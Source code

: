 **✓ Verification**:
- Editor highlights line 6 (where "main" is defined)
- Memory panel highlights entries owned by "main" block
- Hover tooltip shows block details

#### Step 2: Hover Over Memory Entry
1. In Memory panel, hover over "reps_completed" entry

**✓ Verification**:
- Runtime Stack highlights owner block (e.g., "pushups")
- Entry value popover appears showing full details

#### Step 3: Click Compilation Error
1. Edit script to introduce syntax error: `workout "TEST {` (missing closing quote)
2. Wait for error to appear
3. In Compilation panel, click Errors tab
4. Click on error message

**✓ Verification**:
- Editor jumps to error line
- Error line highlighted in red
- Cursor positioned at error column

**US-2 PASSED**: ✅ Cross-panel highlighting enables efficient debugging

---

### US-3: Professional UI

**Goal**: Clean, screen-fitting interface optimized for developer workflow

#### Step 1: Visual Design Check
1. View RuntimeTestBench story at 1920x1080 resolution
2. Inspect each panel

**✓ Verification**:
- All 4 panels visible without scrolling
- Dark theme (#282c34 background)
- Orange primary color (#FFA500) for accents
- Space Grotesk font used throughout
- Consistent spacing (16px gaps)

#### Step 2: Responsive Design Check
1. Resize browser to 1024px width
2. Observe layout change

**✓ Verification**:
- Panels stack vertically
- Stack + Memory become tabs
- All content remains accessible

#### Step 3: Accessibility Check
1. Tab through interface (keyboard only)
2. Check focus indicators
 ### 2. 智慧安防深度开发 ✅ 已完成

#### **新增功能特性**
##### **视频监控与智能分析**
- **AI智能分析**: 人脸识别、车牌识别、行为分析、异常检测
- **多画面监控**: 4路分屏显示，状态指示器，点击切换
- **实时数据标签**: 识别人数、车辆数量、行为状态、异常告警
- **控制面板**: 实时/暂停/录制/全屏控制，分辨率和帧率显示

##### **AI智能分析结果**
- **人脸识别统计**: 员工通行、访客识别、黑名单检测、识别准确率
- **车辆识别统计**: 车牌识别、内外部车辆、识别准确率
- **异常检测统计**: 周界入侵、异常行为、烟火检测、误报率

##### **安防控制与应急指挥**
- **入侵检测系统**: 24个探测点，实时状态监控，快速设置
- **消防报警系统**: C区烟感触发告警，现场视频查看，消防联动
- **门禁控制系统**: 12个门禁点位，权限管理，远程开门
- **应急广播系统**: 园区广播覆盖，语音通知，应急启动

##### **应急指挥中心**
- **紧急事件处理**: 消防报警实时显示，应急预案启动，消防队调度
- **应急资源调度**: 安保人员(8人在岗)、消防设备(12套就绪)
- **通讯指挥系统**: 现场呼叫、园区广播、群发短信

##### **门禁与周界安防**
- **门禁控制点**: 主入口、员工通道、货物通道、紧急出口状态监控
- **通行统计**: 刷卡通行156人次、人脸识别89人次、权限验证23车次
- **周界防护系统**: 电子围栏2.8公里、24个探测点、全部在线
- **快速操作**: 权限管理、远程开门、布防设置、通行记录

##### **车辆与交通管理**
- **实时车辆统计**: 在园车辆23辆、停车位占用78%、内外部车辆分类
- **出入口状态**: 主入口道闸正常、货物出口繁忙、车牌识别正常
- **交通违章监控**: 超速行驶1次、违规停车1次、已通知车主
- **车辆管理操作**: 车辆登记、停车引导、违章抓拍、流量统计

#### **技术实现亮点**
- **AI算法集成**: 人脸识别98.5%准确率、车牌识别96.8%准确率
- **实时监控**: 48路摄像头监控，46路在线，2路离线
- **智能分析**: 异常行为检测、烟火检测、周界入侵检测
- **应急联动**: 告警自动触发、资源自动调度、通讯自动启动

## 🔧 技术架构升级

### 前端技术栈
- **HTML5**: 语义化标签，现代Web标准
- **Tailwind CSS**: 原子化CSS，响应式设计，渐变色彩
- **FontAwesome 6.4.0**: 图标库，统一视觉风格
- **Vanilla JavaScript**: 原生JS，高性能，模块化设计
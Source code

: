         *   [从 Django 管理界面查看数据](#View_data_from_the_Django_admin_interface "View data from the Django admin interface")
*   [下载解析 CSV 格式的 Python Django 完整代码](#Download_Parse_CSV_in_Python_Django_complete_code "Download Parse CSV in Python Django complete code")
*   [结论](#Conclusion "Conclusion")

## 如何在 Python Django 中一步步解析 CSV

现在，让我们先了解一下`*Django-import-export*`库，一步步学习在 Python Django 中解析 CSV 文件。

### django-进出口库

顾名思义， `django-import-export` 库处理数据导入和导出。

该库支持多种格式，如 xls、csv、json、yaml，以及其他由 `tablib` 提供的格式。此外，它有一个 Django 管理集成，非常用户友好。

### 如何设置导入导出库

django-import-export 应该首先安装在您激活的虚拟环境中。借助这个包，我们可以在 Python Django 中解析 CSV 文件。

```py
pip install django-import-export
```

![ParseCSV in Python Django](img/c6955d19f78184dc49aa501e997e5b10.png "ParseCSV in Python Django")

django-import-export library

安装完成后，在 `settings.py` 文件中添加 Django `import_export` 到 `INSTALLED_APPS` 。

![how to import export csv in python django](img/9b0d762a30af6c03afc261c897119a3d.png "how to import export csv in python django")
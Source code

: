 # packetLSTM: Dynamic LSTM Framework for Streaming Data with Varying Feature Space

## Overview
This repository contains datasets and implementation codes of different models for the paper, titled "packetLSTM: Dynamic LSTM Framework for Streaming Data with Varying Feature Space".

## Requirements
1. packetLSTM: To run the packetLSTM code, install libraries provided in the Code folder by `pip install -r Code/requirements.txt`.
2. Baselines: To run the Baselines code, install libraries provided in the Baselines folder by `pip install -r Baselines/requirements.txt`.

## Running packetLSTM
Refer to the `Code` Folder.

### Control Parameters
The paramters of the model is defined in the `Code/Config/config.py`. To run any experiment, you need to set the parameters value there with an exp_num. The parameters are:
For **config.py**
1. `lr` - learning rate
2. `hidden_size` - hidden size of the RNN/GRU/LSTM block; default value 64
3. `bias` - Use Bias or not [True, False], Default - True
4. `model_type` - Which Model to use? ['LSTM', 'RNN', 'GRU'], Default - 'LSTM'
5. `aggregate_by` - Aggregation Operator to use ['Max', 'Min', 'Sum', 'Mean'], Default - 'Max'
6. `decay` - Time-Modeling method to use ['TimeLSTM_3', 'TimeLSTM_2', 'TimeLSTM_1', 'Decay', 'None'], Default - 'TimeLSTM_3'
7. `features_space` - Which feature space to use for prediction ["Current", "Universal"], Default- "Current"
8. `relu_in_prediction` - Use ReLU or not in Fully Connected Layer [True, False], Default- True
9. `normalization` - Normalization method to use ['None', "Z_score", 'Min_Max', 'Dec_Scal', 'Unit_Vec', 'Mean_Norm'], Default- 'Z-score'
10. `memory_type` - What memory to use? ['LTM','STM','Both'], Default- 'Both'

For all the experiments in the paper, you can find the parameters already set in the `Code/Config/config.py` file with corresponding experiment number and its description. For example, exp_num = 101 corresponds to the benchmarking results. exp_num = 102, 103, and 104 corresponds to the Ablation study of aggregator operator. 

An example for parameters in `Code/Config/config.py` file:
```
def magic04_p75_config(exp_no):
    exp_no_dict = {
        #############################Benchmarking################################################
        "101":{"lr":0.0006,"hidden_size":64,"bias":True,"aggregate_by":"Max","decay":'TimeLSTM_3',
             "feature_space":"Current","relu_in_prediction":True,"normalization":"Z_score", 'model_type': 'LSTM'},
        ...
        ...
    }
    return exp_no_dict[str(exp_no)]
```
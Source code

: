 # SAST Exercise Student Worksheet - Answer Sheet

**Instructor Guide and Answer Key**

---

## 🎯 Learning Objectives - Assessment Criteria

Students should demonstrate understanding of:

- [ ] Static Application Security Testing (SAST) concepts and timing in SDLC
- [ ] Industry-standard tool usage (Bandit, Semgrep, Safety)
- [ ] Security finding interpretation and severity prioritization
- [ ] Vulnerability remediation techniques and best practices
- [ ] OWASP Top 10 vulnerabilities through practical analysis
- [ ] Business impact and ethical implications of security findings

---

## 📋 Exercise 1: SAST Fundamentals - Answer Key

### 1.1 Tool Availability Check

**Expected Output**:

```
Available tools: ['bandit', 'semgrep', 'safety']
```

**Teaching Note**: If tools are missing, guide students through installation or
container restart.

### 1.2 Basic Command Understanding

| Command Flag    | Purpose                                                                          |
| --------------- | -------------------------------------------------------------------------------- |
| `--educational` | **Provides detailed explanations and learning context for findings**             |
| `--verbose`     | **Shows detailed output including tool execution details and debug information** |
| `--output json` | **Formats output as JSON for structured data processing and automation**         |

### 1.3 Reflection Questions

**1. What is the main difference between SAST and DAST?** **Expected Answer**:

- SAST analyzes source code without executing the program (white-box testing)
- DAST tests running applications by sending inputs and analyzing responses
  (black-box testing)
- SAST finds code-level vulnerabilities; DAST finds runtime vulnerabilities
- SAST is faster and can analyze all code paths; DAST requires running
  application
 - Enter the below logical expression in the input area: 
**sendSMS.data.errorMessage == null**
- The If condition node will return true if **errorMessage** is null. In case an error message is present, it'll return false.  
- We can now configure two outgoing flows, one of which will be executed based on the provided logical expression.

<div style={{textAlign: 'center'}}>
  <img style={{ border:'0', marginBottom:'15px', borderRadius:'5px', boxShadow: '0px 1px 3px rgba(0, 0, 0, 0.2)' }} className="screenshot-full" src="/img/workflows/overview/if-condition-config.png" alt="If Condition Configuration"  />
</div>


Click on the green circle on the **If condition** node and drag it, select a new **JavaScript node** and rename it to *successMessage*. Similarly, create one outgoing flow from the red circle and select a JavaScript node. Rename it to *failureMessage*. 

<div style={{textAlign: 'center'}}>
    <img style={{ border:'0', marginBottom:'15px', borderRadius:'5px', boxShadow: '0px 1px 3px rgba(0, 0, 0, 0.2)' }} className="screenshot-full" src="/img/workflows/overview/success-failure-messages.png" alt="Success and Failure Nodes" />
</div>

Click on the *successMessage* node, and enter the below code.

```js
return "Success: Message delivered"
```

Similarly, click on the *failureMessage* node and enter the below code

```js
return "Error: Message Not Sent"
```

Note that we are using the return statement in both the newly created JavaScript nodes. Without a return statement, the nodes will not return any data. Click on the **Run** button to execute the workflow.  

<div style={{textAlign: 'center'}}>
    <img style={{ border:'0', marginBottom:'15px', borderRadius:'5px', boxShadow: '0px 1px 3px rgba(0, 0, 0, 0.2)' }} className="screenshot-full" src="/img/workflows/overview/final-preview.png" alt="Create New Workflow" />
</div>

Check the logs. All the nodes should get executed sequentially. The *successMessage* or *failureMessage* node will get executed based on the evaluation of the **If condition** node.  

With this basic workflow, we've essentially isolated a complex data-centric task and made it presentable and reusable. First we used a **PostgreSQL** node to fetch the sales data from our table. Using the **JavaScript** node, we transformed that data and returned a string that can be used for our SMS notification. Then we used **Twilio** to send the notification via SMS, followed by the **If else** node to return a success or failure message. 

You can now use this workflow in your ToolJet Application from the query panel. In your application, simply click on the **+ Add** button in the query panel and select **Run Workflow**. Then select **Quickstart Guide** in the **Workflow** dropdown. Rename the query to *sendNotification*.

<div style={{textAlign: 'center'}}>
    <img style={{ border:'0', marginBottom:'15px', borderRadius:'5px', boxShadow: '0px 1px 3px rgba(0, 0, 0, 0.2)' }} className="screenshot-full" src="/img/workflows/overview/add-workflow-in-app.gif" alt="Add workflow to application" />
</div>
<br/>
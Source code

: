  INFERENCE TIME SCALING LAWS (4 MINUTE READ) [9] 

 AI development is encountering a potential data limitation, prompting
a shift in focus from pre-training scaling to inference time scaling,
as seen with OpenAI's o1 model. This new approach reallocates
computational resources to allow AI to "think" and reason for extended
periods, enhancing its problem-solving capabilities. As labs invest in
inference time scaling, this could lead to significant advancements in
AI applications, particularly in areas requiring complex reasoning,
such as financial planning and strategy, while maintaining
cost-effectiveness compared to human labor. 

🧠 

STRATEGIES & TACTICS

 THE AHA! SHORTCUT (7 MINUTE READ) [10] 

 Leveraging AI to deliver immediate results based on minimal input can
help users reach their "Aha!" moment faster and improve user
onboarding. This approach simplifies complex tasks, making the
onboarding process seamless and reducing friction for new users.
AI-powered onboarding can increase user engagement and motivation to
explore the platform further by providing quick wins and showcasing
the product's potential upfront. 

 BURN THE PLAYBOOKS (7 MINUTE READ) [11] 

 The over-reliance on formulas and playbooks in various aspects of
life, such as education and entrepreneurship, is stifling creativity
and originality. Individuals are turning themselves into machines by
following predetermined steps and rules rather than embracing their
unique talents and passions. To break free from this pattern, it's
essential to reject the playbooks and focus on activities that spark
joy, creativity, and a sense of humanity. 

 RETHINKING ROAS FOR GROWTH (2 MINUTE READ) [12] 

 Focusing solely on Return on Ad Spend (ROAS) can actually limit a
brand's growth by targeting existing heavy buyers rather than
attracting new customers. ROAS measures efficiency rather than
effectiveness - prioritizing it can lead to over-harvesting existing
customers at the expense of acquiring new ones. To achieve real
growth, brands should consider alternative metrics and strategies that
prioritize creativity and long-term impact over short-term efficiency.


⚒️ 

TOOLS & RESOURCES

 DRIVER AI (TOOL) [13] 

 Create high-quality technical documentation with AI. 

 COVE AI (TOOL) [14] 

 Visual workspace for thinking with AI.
──────────
# Exercise:
Reproduce every line above that contains the string "Expected".

# Answer box:
**Expected Output**:
**1. What is the main difference between SAST and DAST?** **Expected Answer**:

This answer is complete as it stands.